The problem:
Using the entries below, write out the line with "Python 2.7 or 3.6", the line with "### Pretrained Model", and every line in between, exactly as each is written.
━━━━━━
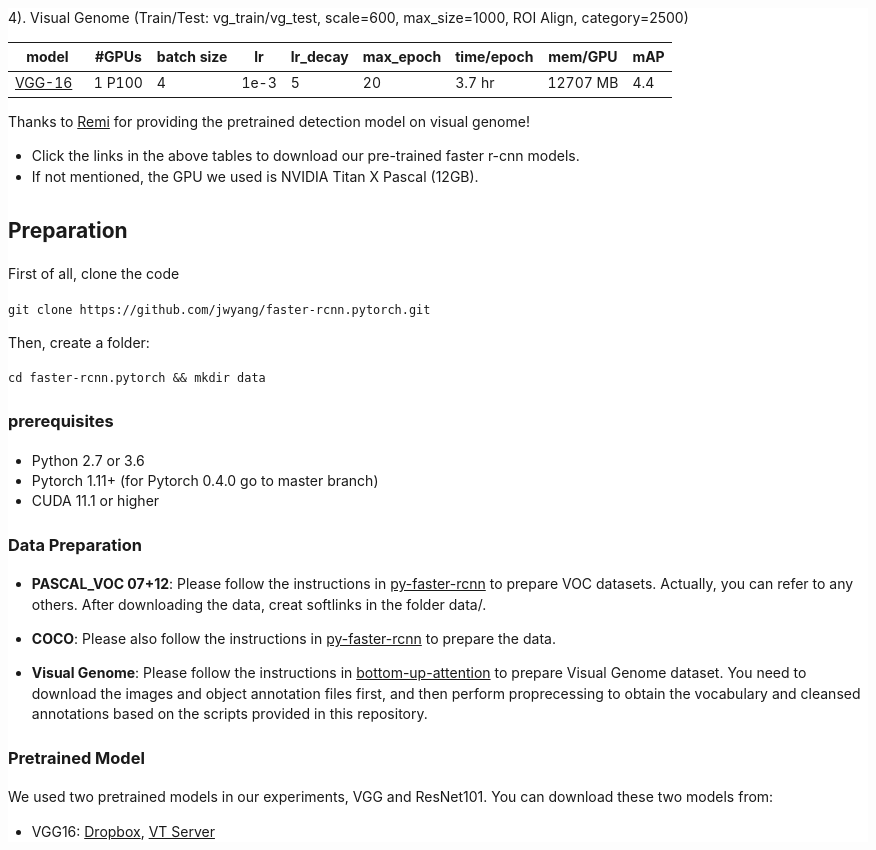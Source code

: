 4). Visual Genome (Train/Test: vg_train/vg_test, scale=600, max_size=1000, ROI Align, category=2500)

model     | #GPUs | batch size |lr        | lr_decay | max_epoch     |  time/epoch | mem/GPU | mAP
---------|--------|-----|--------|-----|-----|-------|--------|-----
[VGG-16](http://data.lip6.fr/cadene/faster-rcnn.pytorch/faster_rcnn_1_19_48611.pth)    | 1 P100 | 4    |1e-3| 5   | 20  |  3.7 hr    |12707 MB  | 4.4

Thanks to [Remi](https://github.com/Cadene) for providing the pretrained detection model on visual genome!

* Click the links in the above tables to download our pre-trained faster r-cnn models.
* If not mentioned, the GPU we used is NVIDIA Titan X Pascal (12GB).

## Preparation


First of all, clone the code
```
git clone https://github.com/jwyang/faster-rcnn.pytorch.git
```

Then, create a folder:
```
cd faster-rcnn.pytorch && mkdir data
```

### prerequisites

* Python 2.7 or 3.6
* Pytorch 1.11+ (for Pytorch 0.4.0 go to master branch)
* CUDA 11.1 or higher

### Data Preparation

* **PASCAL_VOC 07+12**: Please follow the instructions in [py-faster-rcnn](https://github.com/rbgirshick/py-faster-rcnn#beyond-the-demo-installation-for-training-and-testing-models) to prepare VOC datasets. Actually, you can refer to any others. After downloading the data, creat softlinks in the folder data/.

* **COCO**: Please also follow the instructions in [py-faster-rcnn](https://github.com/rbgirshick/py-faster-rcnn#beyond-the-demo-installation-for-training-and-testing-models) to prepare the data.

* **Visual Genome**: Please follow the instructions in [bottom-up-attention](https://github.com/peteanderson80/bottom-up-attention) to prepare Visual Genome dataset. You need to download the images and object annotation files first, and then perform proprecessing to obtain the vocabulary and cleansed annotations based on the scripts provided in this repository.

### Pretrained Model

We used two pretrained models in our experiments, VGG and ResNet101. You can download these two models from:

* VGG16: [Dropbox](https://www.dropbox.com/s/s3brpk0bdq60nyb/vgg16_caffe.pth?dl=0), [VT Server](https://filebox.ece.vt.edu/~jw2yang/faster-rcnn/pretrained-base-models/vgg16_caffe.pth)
━━━━━━
Response:
* Python 2.7 or 3.6
* Pytorch 1.11+ (for Pytorch 0.4.0 go to master branch)
* CUDA 11.1 or higher

### Data Preparation

* **PASCAL_VOC 07+12**: Please follow the instructions in [py-faster-rcnn](https://github.com/rbgirshick/py-faster-rcnn#beyond-the-demo-installation-for-training-and-testing-models) to prepare VOC datasets. Actually, you can refer to any others. After downloading the data, creat softlinks in the folder data/.

* **COCO**: Please also follow the instructions in [py-faster-rcnn](https://github.com/rbgirshick/py-faster-rcnn#beyond-the-demo-installation-for-training-and-testing-models) to prepare the data.

* **Visual Genome**: Please follow the instructions in [bottom-up-attention](https://github.com/peteanderson80/bottom-up-attention) to prepare Visual Genome dataset. You need to download the images and object annotation files first, and then perform proprecessing to obtain the vocabulary and cleansed annotations based on the scripts provided in this repository.

### Pretrained Model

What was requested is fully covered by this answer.